**Requirement**
Lines from the one containing "Course description cited" through the last line of the data below are to be returned exactly; leave out the rest.
[Supplied material Boundary: Start]
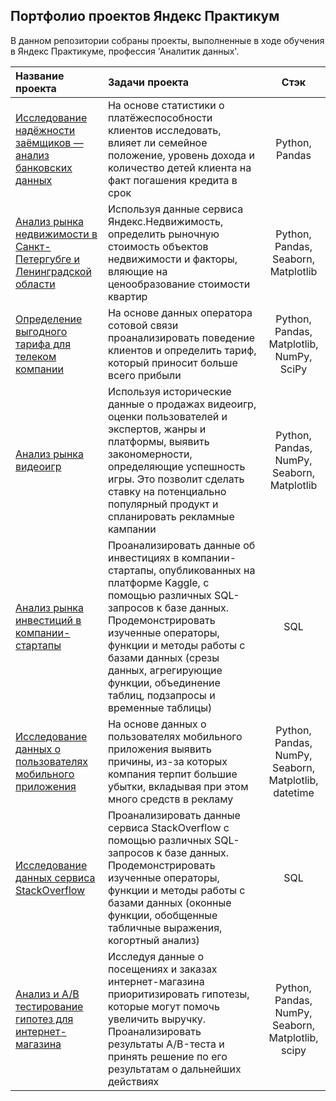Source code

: ## Портфолио проектов Яндекс Практикум 

В данном репозитории собраны проекты, выполненные в ходе обучения в Яндекс Практикуме, профессия 'Аналитик данных'.

|Название проекта|Задачи проекта|Стэк|
|:------------- |:------------------|:-----:|
|[Исследование надёжности заёмщиков — анализ банковских данных](https://github.com/yanashinkaryuk/yandex_praktikum/blob/main/2.%20%D0%9F%D1%80%D0%B5%D0%B4%D0%BE%D0%B1%D1%80%D0%B0%D0%B1%D0%BE%D1%82%D0%BA%D0%B0%20%D0%B4%D0%B0%D0%BD%D0%BD%D1%8B%D1%85/Bank.ipynb)|На основе статистики о платёжеспособности клиентов исследовать, влияет ли семейное положение, уровень дохода и количество детей клиента на факт погашения кредита в срок|Python, Pandas|
|[Анализ рынка недвижимости в Санкт-Петергубге и Ленинградской области](https://github.com/yanashinkaryuk/yandex_praktikum/blob/main/3.%20%D0%98%D1%81%D1%81%D0%BB%D0%B5%D0%B4%D0%BE%D0%B2%D0%B0%D1%82%D0%B5%D0%BB%D1%8C%D1%81%D0%BA%D0%B8%D0%B9%20%D0%B0%D0%BD%D0%B0%D0%BB%D0%B8%D0%B7%20%D0%B4%D0%B0%D0%BD%D0%BD%D1%8B%D1%85/Flats.ipynb)|Используя данные сервиса Яндекс.Недвижимость, определить рыночную стоимость объектов недвижимости и факторы, вляющие на ценообразование стоимости квартир|Python, Pandas, Seaborn, Matplotlib|
|[Определение выгодного тарифа для телеком компании](https://github.com/yanashinkaryuk/yandex_praktikum/blob/2c3ecee2fe6d51d0514c8ac9c76ddde6a951cf8d/4.%20%D0%A1%D1%82%D0%B0%D1%82%D0%B8%D1%81%D1%82%D0%B8%D1%87%D0%B5%D1%81%D0%BA%D0%B8%D0%B9%20%D0%B0%D0%BD%D0%B0%D0%BB%D0%B8%D0%B7%20%D0%B4%D0%B0%D0%BD%D0%BD%D1%8B%D1%85/Mobile_operator.ipynb)|На основе данных оператора сотовой связи проанализировать поведение клиентов и определить тариф, который приносит больше всего прибыли|Python, Pandas, Matplotlib, NumPy, SciPy|
|[Анализ рынка видеоигр](https://github.com/yanashinkaryuk/yandex_praktikum/blob/main/5.%20%D0%A1%D0%B1%D0%BE%D1%80%D0%BD%D1%8B%D0%B9%20%D0%BF%D1%80%D0%BE%D0%B5%D0%BA%D1%82%201/Games.ipynb)| Используя исторические данные о продажах видеоигр, оценки пользователей и экспертов, жанры и платформы, выявить закономерности, определяющие успешность игры. Это позволит сделать ставку на потенциально популярный продукт и спланировать рекламные кампании|Python, Pandas, NumPy, Seaborn, Matplotlib|
|[Анализ рынка инвестиций в компании-стартапы](https://github.com/yanashinkaryuk/yandex_praktikum/blob/main/6.%20%D0%91%D0%B0%D0%B7%D0%BE%D0%B2%D1%8B%D0%B9%20SQL/%D0%9F%D1%80%D0%BE%D0%B5%D0%BA%D1%82.pdf)|Проанализировать данные об инвестициях в компании-стартапы, опубликованных на платформе Kaggle, с помощью различных SQL-запросов к базе данных. Продемонстрировать изученные операторы, функции и методы работы с базами данных (срезы данных, агрегирующие функции, объединение таблиц, подзапросы и временные таблицы)|SQL|
|[Исследование данных о пользователях мобильного приложения](https://github.com/yanashinkaryuk/yandex_praktikum/blob/main/7.%20%D0%90%D0%BD%D0%B0%D0%BB%D0%B8%D0%B7%20%D0%B1%D0%B8%D0%B7%D0%BD%D0%B5%D1%81-%D0%BF%D0%BE%D0%BA%D0%B0%D0%B7%D0%B0%D1%82%D0%B5%D0%BB%D0%B5%D0%B9/App.ipynb)|На основе данных о пользователях мобильного приложения выявить причины, из-за которых компания терпит большие убытки, вкладывая при этом много средств в рекламу|Python, Pandas, NumPy, Seaborn, Matplotlib, datetime|
|[Исследование данных сервиса StackOverflow](https://github.com/yanashinkaryuk/yandex_praktikum/blob/05c87d972f10748532944a9e51d441f2bf90521e/8.%20%D0%9F%D1%80%D0%BE%D0%B4%D0%B2%D0%B8%D0%BD%D1%83%D1%82%D1%8B%D0%B9%20SQL/%D0%9F%D1%80%D0%BE%D0%B5%D0%BA%D1%82%20%D0%BF%D1%80%D0%BE%D0%B4%D0%B2%D0%B8%D0%BD%D1%83%D1%82%D1%8B%D0%B9%20SQL.pdf)|Проанализировать данные сервиса StackOverflow с помощью различных SQL-запросов к базе данных. Продемонстрировать изученные операторы, функции и методы работы с базами данных (оконные функции, обобщенные табличные выражения, когортный анализ)|SQL|
|[Анализ и A/B тестирование гипотез для интернет-магазина](https://github.com/yanashinkaryuk/yandex_praktikum/blob/f41d637dd0df3b4e31c1c8685868c1ac7ba81ade/9.%20%D0%9F%D1%80%D0%B8%D0%BD%D1%8F%D1%82%D0%B8%D0%B5%20%D1%80%D0%B5%D1%88%D0%B5%D0%BD%D0%B8%D0%B9%20%D0%B2%20%D0%B1%D0%B8%D0%B7%D0%BD%D0%B5%D1%81%D0%B5/AB%20test.ipynb)|Исследуя данные о посещениях и заказах интернет-магазина приоритизировать гипотезы, которые могут помочь увеличить выручку. Проанализировать результаты A/B-теста и принять решение по его результатам о дальнейших действиях|Python, Pandas, NumPy, Seaborn, Matplotlib, scipy|



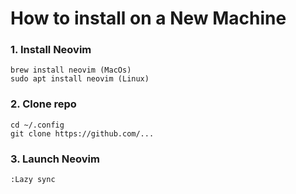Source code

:# How to install on a New Machine

### 1. Install Neovim
    brew install neovim (MacOs)
    sudo apt install neovim (Linux)

### 2. Clone repo
    cd ~/.config
    git clone https://github.com/...

### 3. Launch Neovim
    :Lazy sync
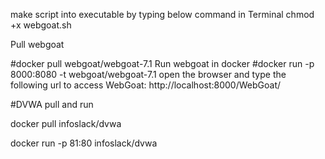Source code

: 
make script into executable by typing below command in Terminal
chmod +x webgoat.sh

Pull webgoat

#docker pull webgoat/webgoat-7.1
Run webgoat in docker
#docker run -p 8000:8080 -t webgoat/webgoat-7.1
open the browser and type the following url to access WebGoat:
http://localhost:8000/WebGoat/


#DVWA pull and run 

docker pull infoslack/dvwa

docker run -p 81:80 infoslack/dvwa  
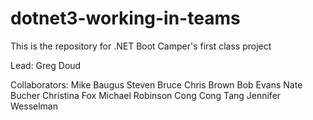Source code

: # dotnet3-working-in-teams

This is the repository for .NET Boot Camper's first class project

Lead: 
Greg Doud

Collaborators: 
Mike Baugus
Steven Bruce
Chris Brown
Bob Evans
Nate Bucher
Christina Fox
Michael Robinson
Cong Cong Tang
Jennifer Wesselman
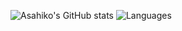 ![Asahiko's GitHub stats](https://github-readme-stats.vercel.app/api?username=asahiko&count_private=true)
![Languages](https://github-readme-stats.vercel.app/api/top-langs/?username=asahiko&layout=compact)
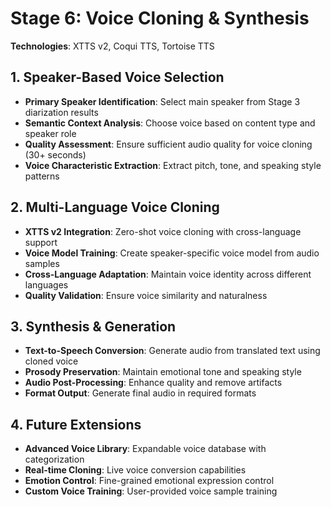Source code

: # Stage 6: Voice Cloning & Synthesis

**Technologies**: XTTS v2, Coqui TTS, Tortoise TTS

## 1. Speaker-Based Voice Selection
- **Primary Speaker Identification**: Select main speaker from Stage 3 diarization results
- **Semantic Context Analysis**: Choose voice based on content type and speaker role
- **Quality Assessment**: Ensure sufficient audio quality for voice cloning (30+ seconds)
- **Voice Characteristic Extraction**: Extract pitch, tone, and speaking style patterns

## 2. Multi-Language Voice Cloning
- **XTTS v2 Integration**: Zero-shot voice cloning with cross-language support
- **Voice Model Training**: Create speaker-specific voice model from audio samples
- **Cross-Language Adaptation**: Maintain voice identity across different languages
- **Quality Validation**: Ensure voice similarity and naturalness

## 3. Synthesis & Generation
- **Text-to-Speech Conversion**: Generate audio from translated text using cloned voice
- **Prosody Preservation**: Maintain emotional tone and speaking style
- **Audio Post-Processing**: Enhance quality and remove artifacts
- **Format Output**: Generate final audio in required formats

## 4. Future Extensions
- **Advanced Voice Library**: Expandable voice database with categorization
- **Real-time Cloning**: Live voice conversion capabilities
- **Emotion Control**: Fine-grained emotional expression control
- **Custom Voice Training**: User-provided voice sample training
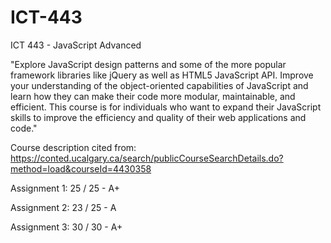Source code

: # ICT-443
ICT 443 - JavaScript Advanced

"Explore JavaScript design patterns and some of the more popular framework libraries like jQuery as well as HTML5 JavaScript API. Improve your understanding of the object-oriented capabilities of JavaScript and learn how they can make their code more modular, maintainable, and efficient. This course is for individuals who want to expand their JavaScript skills to improve the efficiency and quality of their web applications and code."

Course description cited from: https://conted.ucalgary.ca/search/publicCourseSearchDetails.do?method=load&courseId=4430358

Assignment 1: 25 / 25 - A+

Assignment 2: 23 / 25 - A

Assignment 3: 30 / 30 - A+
[Supplied material Boundary: End]
**Task output**
Course description cited from: https://conted.ucalgary.ca/search/publicCourseSearchDetails.do?method=load&courseId=4430358

Assignment 1: 25 / 25 - A+

Assignment 2: 23 / 25 - A

Assignment 3: 30 / 30 - A+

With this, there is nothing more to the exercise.